Reputation: 226
I have two dataframes, one for individual transactions and another for the chart of accounts.
I'm trying to sum up all transactions for the last month (in this case, March) for each CompanyKey. I then want to add this result as a new column to the chart of accounts dataframe with the CompanyKey as the column header.
Here is a small sample of the transaction data (In reality there are thousands of transactions):
import pandas as pd
df = pd.DataFrame({
'CompanyKey': ["1","1","1","1","1","1","1","2","2","2"],
'DateOccurred': ["31/12/2021","25/02/2022","15/03/2022","31/03/2022","31/12/2021","22/02/2022","16/03/2022","31/12/2021","25/02/2022","31/03/2022"],
'Account.Name': ["Cash at Bank","Cash at Bank","Cash at Bank","Cash at Bank","GST Paid","GST Paid","GST Paid","Cash at Bank","Cash at Bank","Cash at Bank"],
'Amount': [150,112200,234065,19167.08,-39080.03,-10200,-27.5,15000,-234567,340697]})

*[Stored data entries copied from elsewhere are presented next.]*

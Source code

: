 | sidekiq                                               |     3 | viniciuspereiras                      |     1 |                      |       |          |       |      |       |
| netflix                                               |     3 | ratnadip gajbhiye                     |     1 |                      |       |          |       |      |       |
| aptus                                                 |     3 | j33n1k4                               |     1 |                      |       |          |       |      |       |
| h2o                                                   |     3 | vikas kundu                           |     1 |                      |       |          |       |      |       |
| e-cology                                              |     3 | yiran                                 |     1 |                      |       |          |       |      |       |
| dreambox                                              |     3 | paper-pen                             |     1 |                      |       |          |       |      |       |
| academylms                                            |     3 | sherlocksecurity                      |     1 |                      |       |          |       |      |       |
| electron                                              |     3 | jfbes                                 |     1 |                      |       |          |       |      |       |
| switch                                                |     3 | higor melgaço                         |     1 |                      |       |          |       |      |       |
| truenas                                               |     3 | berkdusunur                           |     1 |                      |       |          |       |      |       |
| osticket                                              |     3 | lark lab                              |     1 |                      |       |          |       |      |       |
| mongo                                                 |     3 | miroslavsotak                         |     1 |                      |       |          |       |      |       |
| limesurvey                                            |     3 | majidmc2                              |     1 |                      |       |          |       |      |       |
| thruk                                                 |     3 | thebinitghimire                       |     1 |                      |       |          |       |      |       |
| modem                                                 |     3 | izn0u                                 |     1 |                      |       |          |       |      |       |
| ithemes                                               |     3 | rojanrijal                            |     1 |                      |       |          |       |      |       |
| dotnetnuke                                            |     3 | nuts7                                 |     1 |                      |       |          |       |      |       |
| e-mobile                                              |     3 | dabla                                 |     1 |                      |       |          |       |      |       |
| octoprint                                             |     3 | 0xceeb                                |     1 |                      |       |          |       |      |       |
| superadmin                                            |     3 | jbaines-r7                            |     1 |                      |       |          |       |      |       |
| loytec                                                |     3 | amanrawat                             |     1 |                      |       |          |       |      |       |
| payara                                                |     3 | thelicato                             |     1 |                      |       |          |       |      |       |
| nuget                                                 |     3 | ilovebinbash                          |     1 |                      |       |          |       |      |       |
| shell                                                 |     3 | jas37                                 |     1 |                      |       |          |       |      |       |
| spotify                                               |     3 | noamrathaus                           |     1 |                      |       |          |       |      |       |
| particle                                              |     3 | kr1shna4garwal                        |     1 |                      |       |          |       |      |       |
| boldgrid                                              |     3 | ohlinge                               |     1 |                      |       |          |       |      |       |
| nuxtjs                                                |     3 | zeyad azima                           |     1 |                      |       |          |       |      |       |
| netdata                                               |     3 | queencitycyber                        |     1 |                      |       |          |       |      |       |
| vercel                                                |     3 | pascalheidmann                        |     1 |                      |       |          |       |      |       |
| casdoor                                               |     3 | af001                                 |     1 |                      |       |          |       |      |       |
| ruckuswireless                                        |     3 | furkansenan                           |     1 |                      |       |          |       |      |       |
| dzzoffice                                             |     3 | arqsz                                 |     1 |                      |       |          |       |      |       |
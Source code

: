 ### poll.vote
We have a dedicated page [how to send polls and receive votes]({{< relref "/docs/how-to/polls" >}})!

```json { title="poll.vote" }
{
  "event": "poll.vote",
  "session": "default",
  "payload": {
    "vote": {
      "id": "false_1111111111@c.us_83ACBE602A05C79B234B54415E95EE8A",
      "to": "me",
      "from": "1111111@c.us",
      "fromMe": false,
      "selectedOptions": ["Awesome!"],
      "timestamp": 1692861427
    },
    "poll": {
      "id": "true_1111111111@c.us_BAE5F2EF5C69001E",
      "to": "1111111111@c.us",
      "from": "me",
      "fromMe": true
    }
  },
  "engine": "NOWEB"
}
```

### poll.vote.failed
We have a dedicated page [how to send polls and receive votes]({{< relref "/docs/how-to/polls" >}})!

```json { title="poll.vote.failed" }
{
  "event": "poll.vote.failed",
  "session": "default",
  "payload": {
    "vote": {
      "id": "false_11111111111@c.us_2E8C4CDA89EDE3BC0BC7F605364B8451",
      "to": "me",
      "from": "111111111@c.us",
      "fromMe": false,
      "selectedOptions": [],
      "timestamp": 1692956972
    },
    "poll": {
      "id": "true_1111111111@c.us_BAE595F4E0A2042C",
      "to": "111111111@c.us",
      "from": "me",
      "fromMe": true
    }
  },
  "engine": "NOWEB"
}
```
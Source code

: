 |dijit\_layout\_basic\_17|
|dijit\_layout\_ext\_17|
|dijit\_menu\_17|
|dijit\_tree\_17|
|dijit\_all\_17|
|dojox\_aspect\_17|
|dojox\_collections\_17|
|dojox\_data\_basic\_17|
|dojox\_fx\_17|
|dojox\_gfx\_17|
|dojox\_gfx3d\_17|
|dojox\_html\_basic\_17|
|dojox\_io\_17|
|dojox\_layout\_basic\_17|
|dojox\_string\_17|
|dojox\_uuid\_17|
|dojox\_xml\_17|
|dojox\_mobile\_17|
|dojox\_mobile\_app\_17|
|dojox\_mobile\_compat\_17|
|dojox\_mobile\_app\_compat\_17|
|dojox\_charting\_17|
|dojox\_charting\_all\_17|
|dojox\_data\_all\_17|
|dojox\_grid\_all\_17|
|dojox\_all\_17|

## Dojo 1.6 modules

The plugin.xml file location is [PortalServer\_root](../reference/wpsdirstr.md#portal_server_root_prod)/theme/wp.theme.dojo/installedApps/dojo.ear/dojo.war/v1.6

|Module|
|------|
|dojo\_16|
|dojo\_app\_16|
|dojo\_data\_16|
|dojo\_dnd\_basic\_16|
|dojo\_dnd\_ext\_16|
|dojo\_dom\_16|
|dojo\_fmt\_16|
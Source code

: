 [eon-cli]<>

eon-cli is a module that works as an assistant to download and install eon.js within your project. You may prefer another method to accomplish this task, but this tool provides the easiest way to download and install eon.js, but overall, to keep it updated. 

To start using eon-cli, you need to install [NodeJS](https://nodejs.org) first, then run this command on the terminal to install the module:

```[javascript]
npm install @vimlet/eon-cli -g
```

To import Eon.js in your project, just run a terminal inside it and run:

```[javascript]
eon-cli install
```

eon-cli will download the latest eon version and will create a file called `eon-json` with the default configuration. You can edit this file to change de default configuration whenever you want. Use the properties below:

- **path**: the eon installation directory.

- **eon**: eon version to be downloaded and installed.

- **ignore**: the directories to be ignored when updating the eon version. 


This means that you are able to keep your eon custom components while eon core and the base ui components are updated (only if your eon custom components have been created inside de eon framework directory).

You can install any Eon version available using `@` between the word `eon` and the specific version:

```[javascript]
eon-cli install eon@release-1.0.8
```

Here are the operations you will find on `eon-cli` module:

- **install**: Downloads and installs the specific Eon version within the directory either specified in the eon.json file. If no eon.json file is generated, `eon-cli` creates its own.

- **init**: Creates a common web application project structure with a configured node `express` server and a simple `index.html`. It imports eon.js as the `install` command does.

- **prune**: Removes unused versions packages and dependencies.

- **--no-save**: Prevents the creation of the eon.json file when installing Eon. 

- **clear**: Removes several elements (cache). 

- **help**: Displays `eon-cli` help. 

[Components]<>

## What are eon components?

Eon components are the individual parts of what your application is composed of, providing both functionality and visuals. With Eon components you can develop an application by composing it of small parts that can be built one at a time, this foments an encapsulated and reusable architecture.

Here are the corresponding chart of accounts:
df1 = pd.DataFrame({
'ConsolidatedAccountName': ["Cash at Bank","GST Paid", "Cash at Bank", "GST Paid"],
'Level 1': ["Fund Statement","Fund Statement", "Cash Flow Statement", "Cash Flow Statement"],
'Level 2': ["Cash at Bank","GST Paid", "Cash at Bank", "GST Paid"]})
This is my desired result. I only want the Sums to be applied to rows which have a df['Level 1'] == "Fund Statement"
.
+──────────────────────────+──────────────────────+───────────────+────────────────+────────────────+
| ConsolidatedAccountName | Level 1 | Level 2 | Company 1 Sum | Company 2 Sum |
+──────────────────────────+──────────────────────+───────────────+────────────────+────────────────+
| Cash at Bank | Fund Statement | Cash at Bank | 253,232.08 | 340,697 |
| GST Paid | Fund Statement | GST Paid | -27.50 | 0 |
| Cash at Bank | Cash Flow Statement | Cash at Bank | NaN | NaN |
| GST Paid | Cash Flow Statement | GST Paid | NaN | NaN |
+──────────────────────────+──────────────────────+───────────────+────────────────+────────────────+
This is about as far as I got before running into issues.
company_keys = [1, 2]
for company in company_keys:
d1['Company 1 Sum'] = np.where((d3['CompanyKey'] == company) &
(d3['DateOccurred'] >= '01/03/2022') &
(d3['DateOccurred'] <= '31/03/2022') &
(d1['Level 1'] == 'Fund Statement'),
d3['Amount'].sum(),
0)
This is the error I get.
ValueError: Length of values (10) does not match length of index (4)
Upvotes: 2
Views: 139
Reputation: 13528
Here is one way to do it with Pandas groupby and apply:
# Setup
df["DateOccurred"] = pd.to_datetime(df["DateOccurred"], format="%d/%m/%Y")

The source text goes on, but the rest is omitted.